# 05 Data Preparation for Deep Learning
It is important to first transform any data that you have into a suitable format before any time series analysis can be done. This lab will guide you through from the basics of transforming raw time series data into structure suitable for supervised learning task, and ways to transform time series data into 3-dimensional structure to be feed into convolutional neural networks (CNN) and long short-term memory (LSTM). At the end of this lab, you will be able to:

1. transform a time series dataset into a two-dimensional supervised learning format, and
2. transform a two-dimensional time series dataset into a three-dimensional structure.

But first let us import some necessary libraries for this lab.

In [3]:
# importing required libraries or modules for this lab
from numpy import array

## Transforming Time Series Data for Supervised Learning Task

Below provides an example of a function written with the purpose to transform a univariate time series into a structure suitable for supervised learning.

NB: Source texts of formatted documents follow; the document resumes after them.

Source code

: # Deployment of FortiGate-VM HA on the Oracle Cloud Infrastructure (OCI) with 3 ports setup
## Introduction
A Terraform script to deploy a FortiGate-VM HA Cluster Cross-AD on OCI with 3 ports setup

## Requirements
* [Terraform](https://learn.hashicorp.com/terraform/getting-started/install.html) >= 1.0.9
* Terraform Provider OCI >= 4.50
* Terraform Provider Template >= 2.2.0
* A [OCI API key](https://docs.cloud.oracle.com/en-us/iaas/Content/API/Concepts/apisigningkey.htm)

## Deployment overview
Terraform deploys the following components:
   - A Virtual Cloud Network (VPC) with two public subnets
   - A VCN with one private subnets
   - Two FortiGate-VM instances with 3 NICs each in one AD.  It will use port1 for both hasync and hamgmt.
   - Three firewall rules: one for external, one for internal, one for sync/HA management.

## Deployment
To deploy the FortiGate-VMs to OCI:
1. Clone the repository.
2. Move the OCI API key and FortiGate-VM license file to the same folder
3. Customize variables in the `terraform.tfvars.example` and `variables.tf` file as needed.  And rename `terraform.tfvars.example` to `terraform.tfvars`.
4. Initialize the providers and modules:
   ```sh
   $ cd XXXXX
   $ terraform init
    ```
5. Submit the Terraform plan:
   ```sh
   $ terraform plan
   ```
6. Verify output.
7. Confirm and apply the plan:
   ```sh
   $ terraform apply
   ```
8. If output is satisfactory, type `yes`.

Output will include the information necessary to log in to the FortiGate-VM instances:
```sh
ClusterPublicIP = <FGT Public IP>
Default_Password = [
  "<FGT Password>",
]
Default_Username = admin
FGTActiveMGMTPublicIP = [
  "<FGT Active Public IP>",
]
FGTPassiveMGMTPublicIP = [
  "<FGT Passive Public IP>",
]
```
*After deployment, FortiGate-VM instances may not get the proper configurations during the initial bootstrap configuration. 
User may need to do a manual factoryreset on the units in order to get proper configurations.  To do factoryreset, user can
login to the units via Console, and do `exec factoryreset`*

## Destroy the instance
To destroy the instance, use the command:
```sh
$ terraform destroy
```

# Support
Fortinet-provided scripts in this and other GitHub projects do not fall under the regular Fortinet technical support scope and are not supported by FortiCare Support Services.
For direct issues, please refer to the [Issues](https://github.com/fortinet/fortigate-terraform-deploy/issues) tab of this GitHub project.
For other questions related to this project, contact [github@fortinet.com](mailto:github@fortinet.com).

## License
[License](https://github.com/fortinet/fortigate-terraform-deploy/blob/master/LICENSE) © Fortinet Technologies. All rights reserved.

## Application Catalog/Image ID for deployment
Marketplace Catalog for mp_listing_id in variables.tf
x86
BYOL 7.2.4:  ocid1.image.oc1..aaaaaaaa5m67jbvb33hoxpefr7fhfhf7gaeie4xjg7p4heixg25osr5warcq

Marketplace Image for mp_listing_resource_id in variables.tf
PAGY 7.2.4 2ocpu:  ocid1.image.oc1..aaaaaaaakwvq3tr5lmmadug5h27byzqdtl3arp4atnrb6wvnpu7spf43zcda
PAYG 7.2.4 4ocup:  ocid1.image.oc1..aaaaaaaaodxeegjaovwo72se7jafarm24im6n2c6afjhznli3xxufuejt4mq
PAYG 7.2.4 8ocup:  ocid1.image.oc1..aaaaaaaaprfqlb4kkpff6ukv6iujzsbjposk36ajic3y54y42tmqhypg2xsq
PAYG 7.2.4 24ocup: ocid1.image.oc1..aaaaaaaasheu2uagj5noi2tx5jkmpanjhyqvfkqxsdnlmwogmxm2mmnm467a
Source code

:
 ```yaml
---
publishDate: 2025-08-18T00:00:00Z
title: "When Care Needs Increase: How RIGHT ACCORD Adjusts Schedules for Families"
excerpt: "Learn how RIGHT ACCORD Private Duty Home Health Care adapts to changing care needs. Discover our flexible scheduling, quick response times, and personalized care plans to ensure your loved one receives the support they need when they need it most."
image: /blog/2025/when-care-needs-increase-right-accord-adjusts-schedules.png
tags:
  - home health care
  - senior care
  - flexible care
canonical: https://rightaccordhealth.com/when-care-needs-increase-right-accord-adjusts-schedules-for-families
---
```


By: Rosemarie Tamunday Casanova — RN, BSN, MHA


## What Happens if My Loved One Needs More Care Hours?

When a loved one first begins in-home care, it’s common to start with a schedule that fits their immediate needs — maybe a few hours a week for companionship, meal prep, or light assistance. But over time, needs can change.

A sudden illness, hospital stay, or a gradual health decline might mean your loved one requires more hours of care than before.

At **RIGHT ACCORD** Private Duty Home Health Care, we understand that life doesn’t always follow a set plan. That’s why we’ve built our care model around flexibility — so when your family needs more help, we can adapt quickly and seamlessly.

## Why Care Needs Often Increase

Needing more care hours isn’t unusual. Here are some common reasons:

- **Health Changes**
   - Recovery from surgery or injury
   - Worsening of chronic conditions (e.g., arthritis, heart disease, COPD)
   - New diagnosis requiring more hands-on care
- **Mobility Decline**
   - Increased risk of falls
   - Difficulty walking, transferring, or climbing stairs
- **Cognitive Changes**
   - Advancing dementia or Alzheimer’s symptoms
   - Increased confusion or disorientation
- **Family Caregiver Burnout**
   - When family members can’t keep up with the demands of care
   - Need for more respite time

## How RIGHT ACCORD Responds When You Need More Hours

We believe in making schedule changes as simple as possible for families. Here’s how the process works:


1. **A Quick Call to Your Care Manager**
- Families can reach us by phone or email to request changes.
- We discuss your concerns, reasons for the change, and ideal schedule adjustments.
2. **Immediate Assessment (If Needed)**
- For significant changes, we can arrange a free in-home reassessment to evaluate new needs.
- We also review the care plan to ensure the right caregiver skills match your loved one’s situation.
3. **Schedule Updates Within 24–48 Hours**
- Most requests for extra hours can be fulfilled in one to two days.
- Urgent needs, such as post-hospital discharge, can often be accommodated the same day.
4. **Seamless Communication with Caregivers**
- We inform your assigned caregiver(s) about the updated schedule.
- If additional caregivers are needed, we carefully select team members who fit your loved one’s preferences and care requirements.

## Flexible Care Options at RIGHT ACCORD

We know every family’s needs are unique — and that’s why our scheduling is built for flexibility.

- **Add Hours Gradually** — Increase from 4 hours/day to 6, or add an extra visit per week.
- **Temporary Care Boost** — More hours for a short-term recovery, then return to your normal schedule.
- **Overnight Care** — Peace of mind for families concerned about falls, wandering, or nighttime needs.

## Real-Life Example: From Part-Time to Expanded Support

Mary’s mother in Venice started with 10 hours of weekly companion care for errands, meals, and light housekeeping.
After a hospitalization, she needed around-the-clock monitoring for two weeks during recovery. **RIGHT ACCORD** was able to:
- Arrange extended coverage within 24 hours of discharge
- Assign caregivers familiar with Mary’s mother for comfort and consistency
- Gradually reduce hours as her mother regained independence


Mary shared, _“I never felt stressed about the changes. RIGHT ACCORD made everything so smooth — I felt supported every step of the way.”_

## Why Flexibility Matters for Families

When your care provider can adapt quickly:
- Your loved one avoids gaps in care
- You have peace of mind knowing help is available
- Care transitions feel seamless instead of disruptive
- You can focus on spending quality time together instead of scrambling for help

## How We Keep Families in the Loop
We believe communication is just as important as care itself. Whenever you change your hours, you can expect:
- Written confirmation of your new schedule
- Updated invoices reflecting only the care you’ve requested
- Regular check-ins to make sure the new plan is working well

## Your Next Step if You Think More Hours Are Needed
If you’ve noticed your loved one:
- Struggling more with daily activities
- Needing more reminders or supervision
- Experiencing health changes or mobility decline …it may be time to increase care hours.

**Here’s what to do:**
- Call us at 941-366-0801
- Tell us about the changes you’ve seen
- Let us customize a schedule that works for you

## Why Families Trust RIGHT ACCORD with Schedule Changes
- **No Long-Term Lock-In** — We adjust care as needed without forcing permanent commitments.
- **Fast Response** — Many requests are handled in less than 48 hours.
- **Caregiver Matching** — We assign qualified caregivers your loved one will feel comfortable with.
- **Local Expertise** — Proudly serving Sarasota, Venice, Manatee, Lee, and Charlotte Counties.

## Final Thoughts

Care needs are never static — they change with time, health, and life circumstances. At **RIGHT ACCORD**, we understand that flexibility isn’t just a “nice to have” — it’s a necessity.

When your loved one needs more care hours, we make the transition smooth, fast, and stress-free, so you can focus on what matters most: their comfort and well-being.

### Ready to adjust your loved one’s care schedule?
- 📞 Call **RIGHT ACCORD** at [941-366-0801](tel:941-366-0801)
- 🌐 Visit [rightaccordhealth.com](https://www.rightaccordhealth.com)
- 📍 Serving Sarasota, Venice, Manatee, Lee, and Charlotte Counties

Suppose we have a univariate time series. It has a 1-dimensional structure, and thus is unable to perform supervised learning. Why? Because there are no clear distinctions of features and labels.

In [4]:
# define univariate time series
series = array([1,2,3,4,5,6,7,8,9,10])
print(series.shape)

(10,)


In [1]:
# split a univariate sequence into samples
def split_sequence(sequence, n_steps):
    X, y = list(), list()
    for i in range(len(sequence)):
    # find the end of this pattern
        end_ix = i + n_steps
        # check if we are beyond the sequence
        if end_ix > len(sequence)-1:
            break
    # gather input and output parts of the pattern
        seq_x, seq_y = sequence[i:end_ix], sequence[end_ix]
        X.append(seq_x)
        y.append(seq_y)
    return array(X), array(y)

In [5]:
# calling the function to transform time series into features and labels
x, y = split_sequence(series, 3)
print(f"Features are now in the shape of {x.shape} while labels are now in the shape of {y.shape}")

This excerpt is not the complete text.